Book Review

Forget trying to remember all the characters played out in “The Mafia in Havana,” unless of course you have a photographic memory, but it’s not important because all names lead to the selling of a country — until the revolution in 1959, that is.

The author takes us on a journey from the U.S. to Cuba starting in the 1920s with the U.S. mafia running rum. The depth of corruption was profound, reaching up to the presidential palace itself. Vivid portraits of gangsters like “Lucky” Luciano and Meyer Lansky make for fascinating reading.

Throughout the 40 years of almost complete subjugation of the population by a corrupt ruling class, the Cuban people fought back. The ruling regime’s assassinations of left labor leaders, its buying of “loyalty,” and its appointment of corrupt union leaders were commonplace.
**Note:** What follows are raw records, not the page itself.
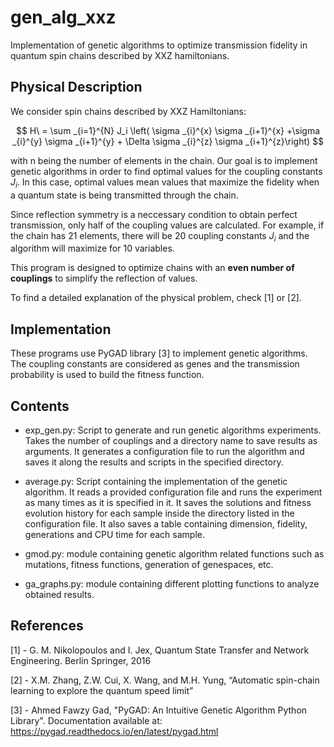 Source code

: # gen_alg_xxz
Implementation of genetic algorithms to optimize transmission fidelity in quantum spin chains described by XXZ hamiltonians.


## Physical Description

We consider spin chains described by XXZ Hamiltonians:

$$
H\ = \sum _{i=1}^{N} J_i \left( \sigma _{i}^{x} \sigma _{i+1}^{x} +\sigma _{i}^{y} \sigma _{i+1}^{y} + \Delta \sigma _{i}^{z} \sigma _{i+1}^{z}\right)
$$

with n being the number of elements in the chain. Our goal is to implement genetic algorithms in order to find optimal values for the coupling constants $J_i$. In this case, optimal values mean values that maximize the fidelity when a quantum state is being transmitted through the chain. 

Since reflection symmetry is a neccessary condition to obtain perfect transmission, only half of the coupling values are calculated. For example, if the chain has 21 elements, there will be 20 coupling constants $J_i$ and the algorithm will maximize for 10 variables. 

This program is designed to optimize chains with an **even number of couplings** to simplify the reflection of values.

To find a detailed explanation of the physical problem, check [1] or [2]. 

## Implementation

These programs use PyGAD library [3] to implement genetic algorithms. The coupling constants are considered as genes and the transmission probability is used to build the fitness function.   

## Contents
- exp_gen.py: Script to generate and run genetic algorithms experiments. Takes the number of couplings and a directory name to save results as arguments. It generates a configuration file to run the algorithm and saves it along the results and scripts in the specified directory.
  
- average.py: Script containing the implementation of the genetic algorithm. It reads a provided configuration file and runs the experiment as many times as it is specified in it. It saves the solutions and fitness evolution history for each sample inside the directory listed in the configuration file. It also saves a table containing dimension, fidelity, generations and CPU time for each sample.
  
- gmod.py: module containing genetic algorithm related functions such as mutations, fitness functions, generation of genespaces, etc.
  
- ga_graphs.py: module containing different plotting functions to analyze obtained results.
  
## References
[1] - G. M. Nikolopoulos and I. Jex, Quantum State Transfer and Network Engineering. Berlin Springer, 2016

[2] - X.M. Zhang, Z.W. Cui, X. Wang, and M.H. Yung, “Automatic spin-chain learning to explore the quantum speed limit”

[3] - Ahmed Fawzy Gad, "PyGAD: An Intuitive Genetic Algorithm Python Library". Documentation available at: https://pygad.readthedocs.io/en/latest/pygad.html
It also waged a continuous campaign of defamation against the “old” Communist Party.

All this could not have taken place without the connivance of U.S. banking interests, the Office of Strategic Services — which in 1947 became the CIA, headed by Allen Dulles, brother of John Foster Dulles, the Secretary of State — and the U.S. and Cuban mafia. Stories about mafia operations in the U.S. seemed so fantastic that Estes Kefauver, the Tennessee senator who headed a committee investigating organized crime, proclaimed that “mafia activities are so tremendous and outrageous a conspiracy that a lot of people simply aren’t going to believe it.”

By 1952 demands for reform by the vast majority of Cubans led to the campaign of Edward R. Chibás. Chibás was a reform-minded, honest man who believed he could make changes beneficial to the vast population. Unfortunately, he was no match for the cunning and manipulating ruling class and its press. After being made to look the fool for fabricating information against the ruling party, he was subjected to a process of severe psychological harassment that led to his suicide.

In the film “The Godfather,” there is a scene where the executive representing a major telecommunications company gives Cuban President Fulgencio Batista a solid gold telephone. This actually took place; the executive represented the International Telephone & Telegraph Company.

Cirules has done his research. The information in this book should be required reading for all U.S. schools. It lays bare U.S. foreign policy towards Cuba for 50 years and has a lot to teach about capitalist ideology in general.